→ EXERCISE INSTRUCTIONS
Look through the data below. Show each line where the string "component" occurs.

→ DATA SUPPLIED
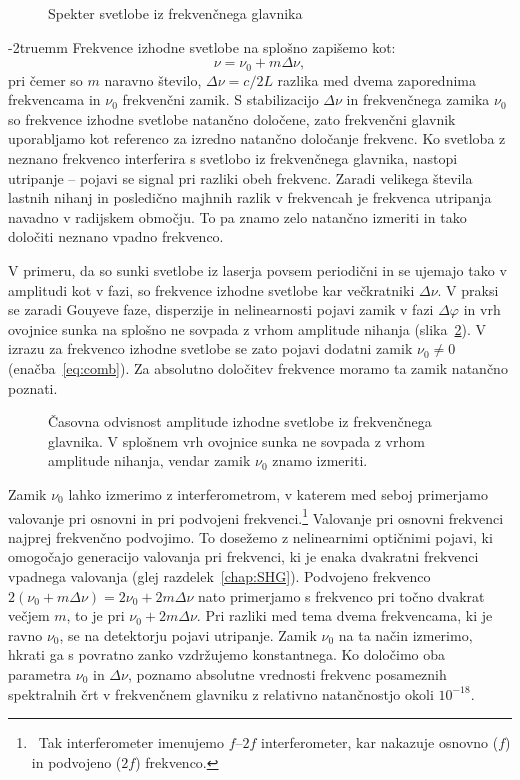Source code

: \begin{figure}[ht]
\centering
\def\svgwidth{100truemm} 

\caption{Spekter svetlobe iz frekvenčnega glavnika}
\label{fig:comb}
\end{figure}
\vglue-2truemm
Frekvence izhodne svetlobe na splošno zapišemo kot:
\begin{equation}
\nu = \nu_0 + m\Delta \nu,
\label{eq:comb}
\end{equation}
pri čemer so $m$ naravno število, $\Delta \nu = c/2L$ razlika med dvema zaporednima 
frekvencama in $\nu_0$ frekvenčni zamik. S stabilizacijo $\Delta \nu$ in 
frekvenčnega zamika $\nu_0$ so frekvence izhodne svetlobe  
natančno določene, zato frekvenčni glavnik uporabljamo kot referenco 
za izredno natančno določanje frekvenc. Ko svetloba z neznano frekvenco
interferira s svetlobo iz frekvenčnega glavnika, nastopi utripanje -- pojavi
se signal pri razliki obeh frekvenc. Zaradi velikega števila lastnih nihanj 
in posledično majhnih razlik v frekvencah je frekvenca utripanja navadno v 
radijskem območju. To pa znamo zelo natančno izmeriti in tako določiti neznano 
vpadno frekvenco.

V primeru, da so sunki svetlobe iz laserja povsem periodični in se ujemajo tako
v amplitudi kot v fazi, so frekvence izhodne svetlobe kar 
večkratniki $\Delta \nu$. V praksi se zaradi Gouyeve faze,
disperzije in nelinearnosti pojavi zamik
v fazi $\Delta \varphi$ in vrh ovojnice sunka na splošno ne sovpada z vrhom amplitude
nihanja (slika~\ref{fig:comb2}). V izrazu za
frekvenco izhodne svetlobe se zato pojavi dodatni zamik $\nu_0 \neq 0$ (enačba~\ref{eq:comb}). 
Za absolutno določitev frekvence moramo ta zamik natančno poznati. 
\begin{figure}[ht]
\centering
\def\svgwidth{110truemm} 

\caption{Časovna odvisnost amplitude izhodne svetlobe iz frekvenčnega glavnika. V splošnem
vrh ovojnice sunka ne sovpada z vrhom amplitude nihanja, vendar zamik $\nu_0$ znamo izmeriti.}
\label{fig:comb2}
\end{figure}

Zamik $\nu_0$ lahko izmerimo
z interferometrom, v katerem med seboj primerjamo valovanje pri 
osnovni in pri podvojeni frekvenci.\footnote{~Tak interferometer imenujemo $f$--$2f$
interferometer, kar nakazuje osnovno ($f$) in podvojeno ($2f$) frekvenco.}
Valovanje pri osnovni frekvenci najprej frekvenčno podvojimo. To dosežemo 
z nelinearnimi optičnimi pojavi, ki omogočajo generacijo valovanja pri frekvenci, 
ki je enaka dvakratni frekvenci vpadnega valovanja 
(glej razdelek~\ref{chap:SHG}). Podvojeno frekvenco $2(\nu_0 + 
m\Delta \nu)= 2\nu_0 + 2m\Delta \nu$ nato primerjamo s frekvenco pri 
točno dvakrat večjem $m$, to je pri $\nu_0 + 2m\Delta \nu$. Pri razliki med tema
dvema frekvencama, ki je ravno $\nu_0$, se na detektorju pojavi utripanje.
Zamik $\nu_0$ na ta način izmerimo, hkrati ga s povratno zanko
vzdržujemo konstantnega. Ko določimo oba parametra $\nu_0$ in $\Delta \nu$, 
poznamo absolutne vrednosti frekvenc posameznih spektralnih črt v frekvenčnem 
glavniku z relativno natančnostjo okoli $10^{-18}$.

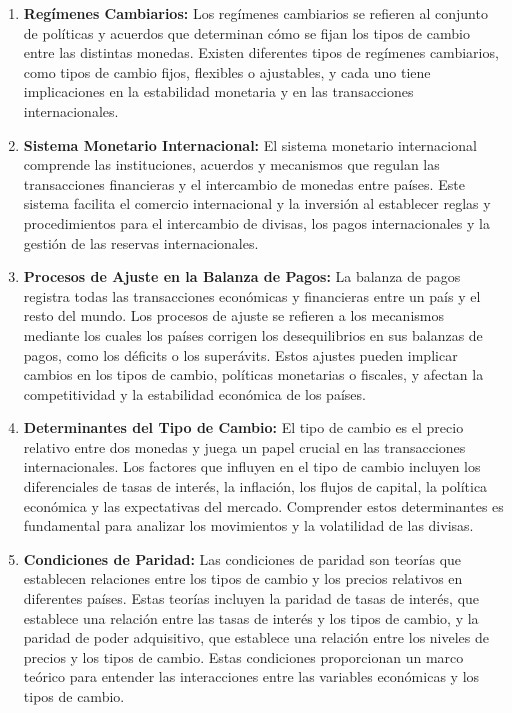 \documentclass[
  letterpaper,
  DIV=11,
  numbers=noendperiod]{scrartcl}
\begin{document}
\begin{enumerate}
\def\labelenumi{\arabic{enumi}.}
\item
  \textbf{Regímenes Cambiarios:} Los regímenes cambiarios se refieren al
  conjunto de políticas y acuerdos que determinan cómo se fijan los
  tipos de cambio entre las distintas monedas. Existen diferentes tipos
  de regímenes cambiarios, como tipos de cambio fijos, flexibles o
  ajustables, y cada uno tiene implicaciones en la estabilidad monetaria
  y en las transacciones internacionales.
\item
  \textbf{Sistema Monetario Internacional:} El sistema monetario
  internacional comprende las instituciones, acuerdos y mecanismos que
  regulan las transacciones financieras y el intercambio de monedas
  entre países. Este sistema facilita el comercio internacional y la
  inversión al establecer reglas y procedimientos para el intercambio de
  divisas, los pagos internacionales y la gestión de las reservas
  internacionales.
\item
  \textbf{Procesos de Ajuste en la Balanza de Pagos:} La balanza de
  pagos registra todas las transacciones económicas y financieras entre
  un país y el resto del mundo. Los procesos de ajuste se refieren a los
  mecanismos mediante los cuales los países corrigen los desequilibrios
  en sus balanzas de pagos, como los déficits o los superávits. Estos
  ajustes pueden implicar cambios en los tipos de cambio, políticas
  monetarias o fiscales, y afectan la competitividad y la estabilidad
  económica de los países.
\item
  \textbf{Determinantes del Tipo de Cambio:} El tipo de cambio es el
  precio relativo entre dos monedas y juega un papel crucial en las
  transacciones internacionales. Los factores que influyen en el tipo de
  cambio incluyen los diferenciales de tasas de interés, la inflación,
  los flujos de capital, la política económica y las expectativas del
  mercado. Comprender estos determinantes es fundamental para analizar
  los movimientos y la volatilidad de las divisas.
\item
  \textbf{Condiciones de Paridad:} Las condiciones de paridad son
  teorías que establecen relaciones entre los tipos de cambio y los
  precios relativos en diferentes países. Estas teorías incluyen la
  paridad de tasas de interés, que establece una relación entre las
  tasas de interés y los tipos de cambio, y la paridad de poder
  adquisitivo, que establece una relación entre los niveles de precios y
  los tipos de cambio. Estas condiciones proporcionan un marco teórico
  para entender las interacciones entre las variables económicas y los
  tipos de cambio.
\end{enumerate}
\end{document}
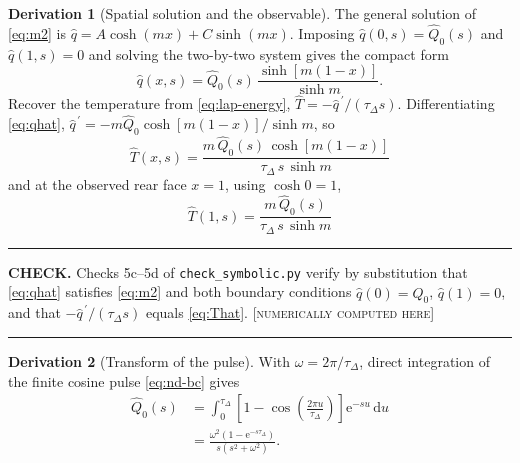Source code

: \documentclass[11pt,a4paper]{article}
\theoremstyle{definition}
\newtheorem{derivationx}{Derivation}[section]
\newenvironment{checkbox}%
  {\par\medskip\noindent\begin{minipage}{\linewidth}%
   \rule{\linewidth}{0.4pt}\par\noindent\textbf{CHECK.}\enspace}%
  {\par\rule{\linewidth}{0.4pt}\end{minipage}\par\medskip}
\newcommand{\NUM}{\textcolor{red!55!black}{\footnotesize[\textsc{numerically computed here}]}}
\newcommand{\Lap}[1]{\hat{#1}}
\begin{document}
\begin{derivationx}[Spatial solution and the observable]
\label{der:That}
The general solution of \eqref{eq:m2} is
$\Lap q = A\cosh(mx)+C\sinh(mx)$. Imposing $\Lap q(0,s)=\Lap Q_{0}(s)$ and
$\Lap q(1,s)=0$ and solving the two-by-two system gives the compact form
\begin{equation}
  \Lap q(x,s)
   = \Lap Q_{0}(s)\,\frac{\sinh\!\left[m(1-x)\right]}{\sinh m} .
  \label{eq:qhat}
\end{equation}
Recover the temperature from \eqref{eq:lap-energy},
$\Lap T = -\Lap q^{\,\prime}/(\tau_{\Delta}s)$. Differentiating
\eqref{eq:qhat},
$\Lap q^{\,\prime} = -m\Lap Q_{0}\cosh\!\left[m(1-x)\right]/\sinh m$, so
\begin{equation}
  \boxed{\ \Lap T(x,s)
   = \frac{m\,\Lap Q_{0}(s)\,\cosh\!\left[m(1-x)\right]}
          {\tau_{\Delta}\,s\,\sinh m}\ }
  \label{eq:That}
\end{equation}
and at the observed rear face $x=1$, using $\cosh 0=1$,
\begin{equation}
  \boxed{\ \Lap T(1,s)
   = \frac{m\,\Lap Q_{0}(s)}{\tau_{\Delta}\,s\,\sinh m}\ }
  \label{eq:That-rear}
\end{equation}
\end{derivationx}

\begin{checkbox}
Checks 5c--5d of \texttt{check\_symbolic.py} verify by substitution that
\eqref{eq:qhat} satisfies \eqref{eq:m2} and both boundary conditions
$\Lap q(0)=\Lap Q_{0}$, $\Lap q(1)=0$, and that
$-\Lap q^{\,\prime}/(\tau_{\Delta}s)$ equals \eqref{eq:That}. \NUM
\end{checkbox}

\begin{derivationx}[Transform of the pulse]
\label{der:Q0}
With $\omega = 2\pi/\tau_{\Delta}$, direct integration of the finite cosine
pulse \eqref{eq:nd-bc} gives
\begin{align}
  \Lap Q_{0}(s)
   &= \int_{0}^{\tau_{\Delta}}
      \left[1-\cos\!\left(\frac{2\pi u}{\tau_{\Delta}}\right)\right]
      \mathrm{e}^{-su}\,\mathrm{d}u
  \nonumber\\
   &= \frac{\omega^{2}\left(1-\mathrm{e}^{-s\tau_{\Delta}}\right)}
           {s\left(s^{2}+\omega^{2}\right)} .
  \label{eq:Q0}
\end{align}
\end{derivationx}
\end{document}
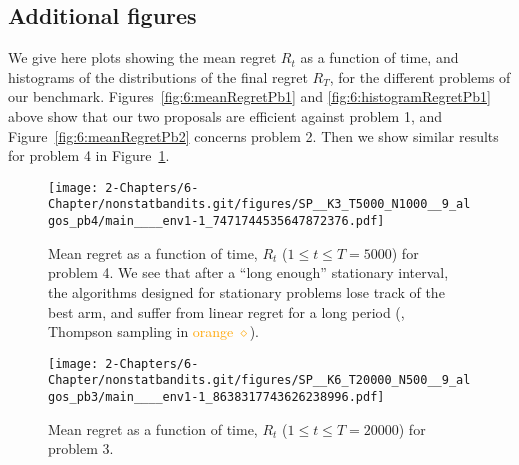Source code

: \subsection{Additional figures}\label{app:6:moreFigures}

We give here plots showing the mean regret $R_t$ as a function of time, and histograms of the distributions of the final regret $R_T$, for the different problems of our benchmark.
%
Figures~\ref{fig:6:meanRegretPb1} and \ref{fig:6:histogramRegretPb1} above show that our two proposals are efficient against problem 1, and Figure~\ref{fig:6:meanRegretPb2} concerns problem 2.
Then we show similar results for problem 4 in Figure~\ref{fig:6:meanRegretPb4}.


\begin{figure}[h!]  %
    \centering
    \texttt{[image: 2-Chapters/6-Chapter/nonstatbandits.git/figures/SP\_\_K3\_T5000\_N1000\_\_9\_algos\_pb4/main\_\_\_\_env1-1\_7471744535647872376.pdf]}
    \caption[Mean regret as a function of time, $R_t$ ($1 \leq t \leq T = 5000$) for problem 4. We see that after a ``long enough'' stationary interval, the algorithms designed for stationary problems lose track of the best arm, and suffer from linear regret for a long period.]{Mean regret as a function of time, $R_t$ ($1 \leq t \leq T = 5000$) for problem 4. We see that after a ``long enough'' stationary interval, the algorithms designed for stationary problems lose track of the best arm, and suffer from linear regret for a long period (\eg, Thompson sampling in \textcolor{orange}{orange $\diamond$}).}
    \label{fig:6:meanRegretPb4}
\end{figure}

\begin{figure}[h!]  %
    \centering
    \texttt{[image: 2-Chapters/6-Chapter/nonstatbandits.git/figures/SP\_\_K6\_T20000\_N500\_\_9\_algos\_pb3/main\_\_\_\_env1-1\_8638317743626238996.pdf]}
    \caption{Mean regret as a function of time, $R_t$ ($1 \leq t \leq T = 20000$) for problem 3.}
    \label{fig:6:meanRegretPb3}
\end{figure}


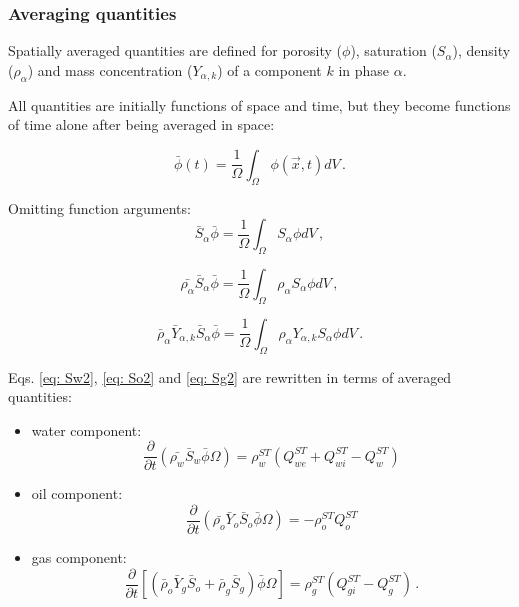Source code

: \documentclass[authoryear,preprint,review,11pt]{elsarticle}
\begin{document}
\subsubsection{Averaging quantities}

Spatially averaged quantities are defined for porosity ($\phi$), saturation ($S_\alpha$), density ($\rho_\alpha$) and mass concentration ($Y_{\alpha,k}$) of a component $k$ in phase $\alpha$.

All quantities are initially functions of space and time, but they become functions of time alone after being averaged in space:

\begin{equation}
\bar{\phi} (t) = \frac{1}{\Omega}\int_{\Omega}\phi \left(\vec{x},t\right) dV \, .
\end{equation}

Omitting function arguments:
\begin{equation}
\bar{S}_\alpha\bar{\phi} = \frac{1}{\Omega}\int_{\Omega}S_\alpha \phi dV \, ,
\end{equation}

\begin{equation}
\bar{\rho_\alpha}\bar{S}_\alpha \bar{\phi} = \frac{1}{\Omega}\int_{\Omega}\rho_\alpha S_\alpha \phi dV \, ,
\end{equation}

\begin{equation}
\bar{\rho}_\alpha \bar{Y}_{\alpha,k}\bar{S}_\alpha \bar{\phi} = \frac{1}{\Omega}\int_{\Omega}\rho_\alpha Y_{\alpha,k} S_\alpha \phi dV \, .
\end{equation}

Eqs. \eqref{eq: Sw2}, \eqref{eq: So2} and \eqref{eq: Sg2} are rewritten in terms of averaged quantities:

\begin{itemize}
\item water component:
\begin{equation}\label{eq: Sw3}
\frac{\partial}{\partial t} \left( \bar{\rho_w}\bar{S}_w\bar{\phi} \Omega \right) = \rho_w^{ST}\left(Q_{we}^{ST} + Q_{wi}^{ST}-Q_w^{ST}\right)
\end{equation}

\item oil component:
\begin{equation}\label{eq: So3}
\frac{\partial}{\partial t} \left( \bar{\rho_o}\bar{Y}_o\bar{S}_o\bar{\phi} \Omega \right) = - \rho_o^{ST}Q_o^{ST}
\end{equation}

\item gas component:
\begin{equation}\label{eq: Sg3}
\frac{\partial}{\partial t} \left[\left( \bar{\rho}_o\bar{Y}_g \bar{S}_o + \bar{\rho}_g \bar{S}_g \right) \bar{\phi} \Omega\right] =  \rho_g^{ST}(Q_{gi}^{ST}-Q_g^{ST}) \, .
\end{equation}
\end{itemize}
\end{document}
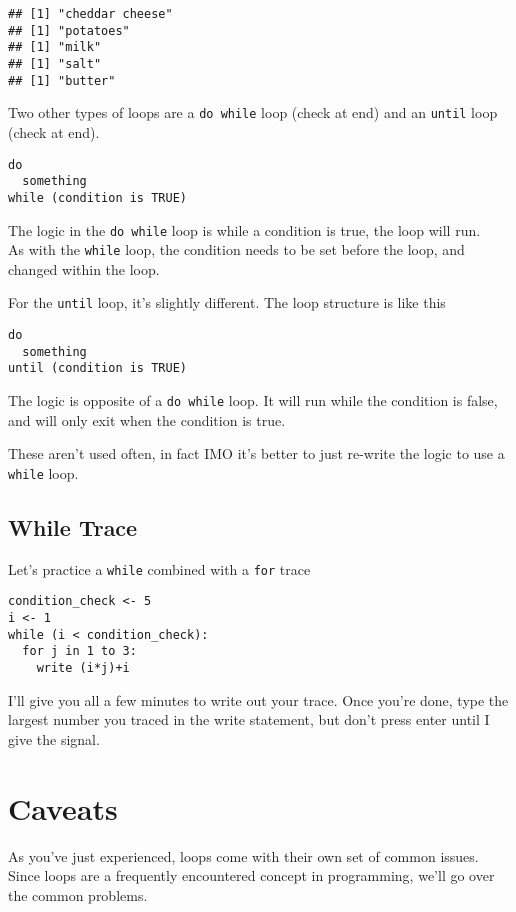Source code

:\documentclass[
]{book}
\begin{document}
\begin{verbatim}
## [1] "cheddar cheese"
## [1] "potatoes"
## [1] "milk"
## [1] "salt"
## [1] "butter"
\end{verbatim}

Two other types of loops are a \texttt{do\ while} loop (check at end) and an \texttt{until} loop (check at end).

\begin{verbatim}
do
  something
while (condition is TRUE)
\end{verbatim}

The logic in the \texttt{do\ while} loop is while a condition is true, the loop will run.\\
As with the \texttt{while} loop, the condition needs to be set before the loop, and changed within the loop.

For the \texttt{until} loop, it's slightly different. The loop structure is like this

\begin{verbatim}
do
  something
until (condition is TRUE)
\end{verbatim}

The logic is opposite of a \texttt{do\ while} loop. It will run while the condition is false, and will only exit when the condition is true.

These aren't used often, in fact IMO it's better to just re-write the logic to use a \texttt{while} loop.

\subsection{While Trace}\label{while-trace}

Let's practice a \texttt{while} combined with a \texttt{for} trace

\begin{verbatim}
condition_check <- 5
i <- 1
while (i < condition_check):
  for j in 1 to 3:
    write (i*j)+i
\end{verbatim}

I'll give you all a few minutes to write out your trace. Once you're done,
type the largest number you traced in the write statement, but don't press enter until I give the signal.

\section{Caveats}\label{caveats}

As you've just experienced, loops come with their own set of common issues.\\
Since loops are a frequently encountered concept in programming, we'll go over the common problems.
\end{document}
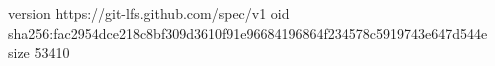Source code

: version https://git-lfs.github.com/spec/v1
oid sha256:fac2954dce218c8bf309d3610f91e96684196864f234578c5919743e647d544e
size 53410
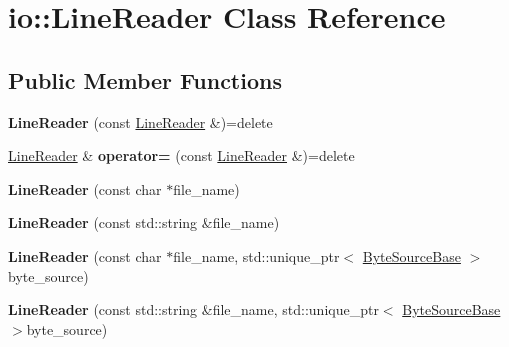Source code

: \hypertarget{classio_1_1_line_reader}{}\section{io\+:\+:Line\+Reader Class Reference}
\label{classio_1_1_line_reader}
\subsection*{Public Member Functions}
\begin{DoxyCompactItemize}
\item 
\mbox{\label{classio_1_1_line_reader_a84f2957de769bb701eaaddfd8bc004dd}} 
{\bfseries Line\+Reader} (const \hyperlink{classio_1_1_line_reader}{Line\+Reader} \&)=delete
\item 
\mbox{\label{classio_1_1_line_reader_a9ebd7beca16060ffc0ea8df3c0c6ff25}} 
\hyperlink{classio_1_1_line_reader}{Line\+Reader} \& {\bfseries operator=} (const \hyperlink{classio_1_1_line_reader}{Line\+Reader} \&)=delete
\item 
\mbox{\label{classio_1_1_line_reader_a81a75d3f53725d35822f490007520e29}} 
{\bfseries Line\+Reader} (const char $\ast$file\+\_\+name)
\item 
\mbox{\label{classio_1_1_line_reader_ab0eb26f44fa6b18f9c39dfb2561ac882}} 
{\bfseries Line\+Reader} (const std\+::string \&file\+\_\+name)
\item 
\mbox{\label{classio_1_1_line_reader_af4ebb130a7d6c78356573f6d0304266c}} 
{\bfseries Line\+Reader} (const char $\ast$file\+\_\+name, std\+::unique\+\_\+ptr$<$ \hyperlink{classio_1_1_byte_source_base}{Byte\+Source\+Base} $>$byte\+\_\+source)
\item 
\mbox{\label{classio_1_1_line_reader_ab625b3a8001dca811b0e211c6cfc1b28}} 
{\bfseries Line\+Reader} (const std\+::string \&file\+\_\+name, std\+::unique\+\_\+ptr$<$ \hyperlink{classio_1_1_byte_source_base}{Byte\+Source\+Base} $>$byte\+\_\+source)
\item 
\mbox{\label{classio_1_1_line_reader_ad5a65d6f23474884061a77ea858c042b}} 

\end{DoxyCompactItemize}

→ EXERCISE RESULT
Spatially averaged quantities are defined for porosity ($\phi$), saturation ($S_\alpha$), density ($\rho_\alpha$) and mass concentration ($Y_{\alpha,k}$) of a component $k$ in phase $\alpha$.
\item water component:
\item oil component:
\item gas component:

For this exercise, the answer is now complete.